(Extracted records)
# # #

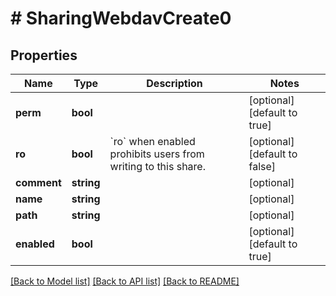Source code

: # # SharingWebdavCreate0

## Properties

Name | Type | Description | Notes
------------ | ------------- | ------------- | -------------
**perm** | **bool** |  | [optional] [default to true]
**ro** | **bool** | &#x60;ro&#x60; when enabled prohibits users from writing to this share. | [optional] [default to false]
**comment** | **string** |  | [optional]
**name** | **string** |  | [optional]
**path** | **string** |  | [optional]
**enabled** | **bool** |  | [optional] [default to true]

[[Back to Model list]](../../README.md#models) [[Back to API list]](../../README.md#endpoints) [[Back to README]](../../README.md)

# # #

## [ABOUT THIS TASK]
Repeat the data in full, exactly as it stands, but drop every picture.

## [WRITTEN SOLUTION]
Source code

: # # SharingWebdavCreate0

## Properties

Name | Type | Description | Notes
------------ | ------------- | ------------- | -------------
**perm** | **bool** |  | [optional] [default to true]
**ro** | **bool** | &#x60;ro&#x60; when enabled prohibits users from writing to this share. | [optional] [default to false]
**comment** | **string** |  | [optional]
**name** | **string** |  | [optional]
**path** | **string** |  | [optional]
**enabled** | **bool** |  | [optional] [default to true]

[[Back to Model list]](../../README.md#models) [[Back to API list]](../../README.md#endpoints) [[Back to README]](../../README.md)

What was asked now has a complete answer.